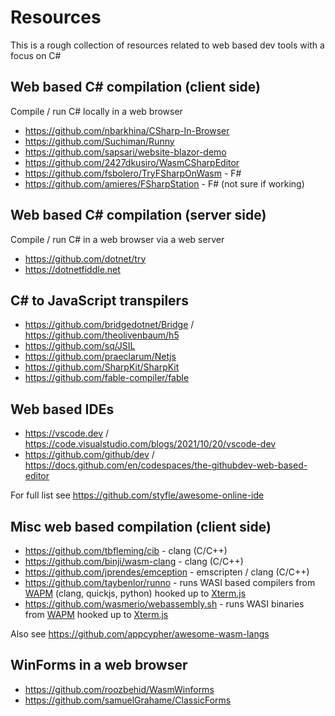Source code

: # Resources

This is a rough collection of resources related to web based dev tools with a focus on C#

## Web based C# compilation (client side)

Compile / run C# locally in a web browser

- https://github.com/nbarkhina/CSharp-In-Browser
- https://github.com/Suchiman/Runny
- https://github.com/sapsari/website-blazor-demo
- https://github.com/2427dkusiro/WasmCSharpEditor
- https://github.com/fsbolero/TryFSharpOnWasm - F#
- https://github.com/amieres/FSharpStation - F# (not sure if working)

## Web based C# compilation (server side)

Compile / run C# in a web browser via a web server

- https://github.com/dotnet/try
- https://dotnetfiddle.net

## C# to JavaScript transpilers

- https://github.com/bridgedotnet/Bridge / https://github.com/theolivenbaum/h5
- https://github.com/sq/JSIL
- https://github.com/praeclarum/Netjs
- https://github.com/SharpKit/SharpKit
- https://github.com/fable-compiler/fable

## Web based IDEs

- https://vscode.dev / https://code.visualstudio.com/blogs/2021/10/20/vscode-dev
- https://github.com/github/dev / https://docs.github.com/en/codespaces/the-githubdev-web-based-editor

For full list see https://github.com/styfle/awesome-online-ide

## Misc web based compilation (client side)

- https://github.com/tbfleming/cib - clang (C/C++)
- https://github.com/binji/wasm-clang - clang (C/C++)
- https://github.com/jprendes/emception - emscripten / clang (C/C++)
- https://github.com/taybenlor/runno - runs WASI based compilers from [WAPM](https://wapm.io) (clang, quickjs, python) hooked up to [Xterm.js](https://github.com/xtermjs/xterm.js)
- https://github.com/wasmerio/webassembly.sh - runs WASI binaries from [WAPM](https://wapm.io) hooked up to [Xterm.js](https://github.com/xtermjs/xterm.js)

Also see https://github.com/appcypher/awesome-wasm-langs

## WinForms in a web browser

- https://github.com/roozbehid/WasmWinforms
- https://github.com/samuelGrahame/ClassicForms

..........

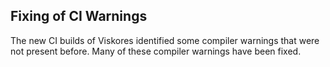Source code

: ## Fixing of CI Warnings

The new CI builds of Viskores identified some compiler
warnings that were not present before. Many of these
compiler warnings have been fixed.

..........

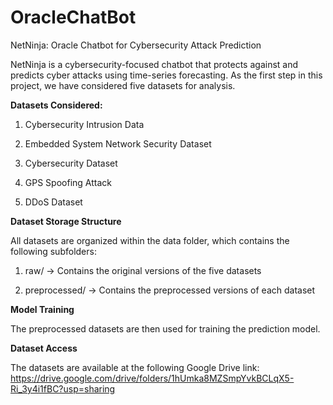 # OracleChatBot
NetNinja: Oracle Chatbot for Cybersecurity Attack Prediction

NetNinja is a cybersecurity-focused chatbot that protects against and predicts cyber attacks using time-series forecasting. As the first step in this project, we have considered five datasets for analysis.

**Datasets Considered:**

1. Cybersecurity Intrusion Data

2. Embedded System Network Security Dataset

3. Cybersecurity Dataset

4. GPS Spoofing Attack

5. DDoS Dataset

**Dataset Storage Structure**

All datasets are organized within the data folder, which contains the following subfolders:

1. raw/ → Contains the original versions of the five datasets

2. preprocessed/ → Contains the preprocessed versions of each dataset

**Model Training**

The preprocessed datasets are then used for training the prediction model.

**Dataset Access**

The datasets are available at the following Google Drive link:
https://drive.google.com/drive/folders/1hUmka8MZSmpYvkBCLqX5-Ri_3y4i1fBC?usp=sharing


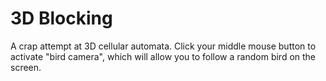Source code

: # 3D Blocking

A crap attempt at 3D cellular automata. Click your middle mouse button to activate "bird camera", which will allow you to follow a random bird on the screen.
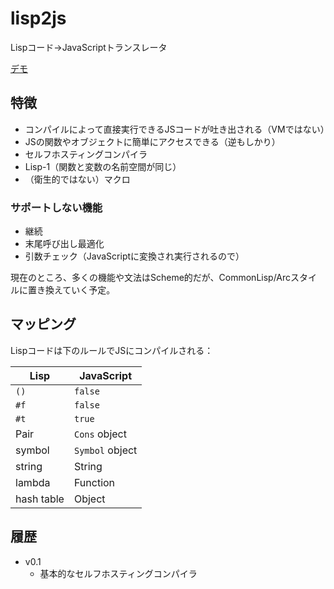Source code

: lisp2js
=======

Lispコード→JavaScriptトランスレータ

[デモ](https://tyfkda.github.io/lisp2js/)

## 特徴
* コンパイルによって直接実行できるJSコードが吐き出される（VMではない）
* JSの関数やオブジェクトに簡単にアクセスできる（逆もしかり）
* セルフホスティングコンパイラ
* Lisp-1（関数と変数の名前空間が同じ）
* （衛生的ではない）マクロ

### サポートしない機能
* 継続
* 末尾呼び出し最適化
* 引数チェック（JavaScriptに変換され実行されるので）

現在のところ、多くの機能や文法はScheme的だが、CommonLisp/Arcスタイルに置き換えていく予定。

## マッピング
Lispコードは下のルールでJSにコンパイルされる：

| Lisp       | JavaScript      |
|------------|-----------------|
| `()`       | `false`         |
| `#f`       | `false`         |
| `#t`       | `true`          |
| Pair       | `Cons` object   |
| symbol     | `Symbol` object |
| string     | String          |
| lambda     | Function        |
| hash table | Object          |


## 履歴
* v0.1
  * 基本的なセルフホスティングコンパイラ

..........

_Problem details_
Repeat exactly the lines above from the one with "For full list" up to and including the one with "- https://github.com/jprendes/emception - emscripten". No other line belongs in the reply.

_Task result_
For full list see https://github.com/styfle/awesome-online-ide

## Misc web based compilation (client side)

- https://github.com/tbfleming/cib - clang (C/C++)
- https://github.com/binji/wasm-clang - clang (C/C++)
- https://github.com/jprendes/emception - emscripten / clang (C/C++)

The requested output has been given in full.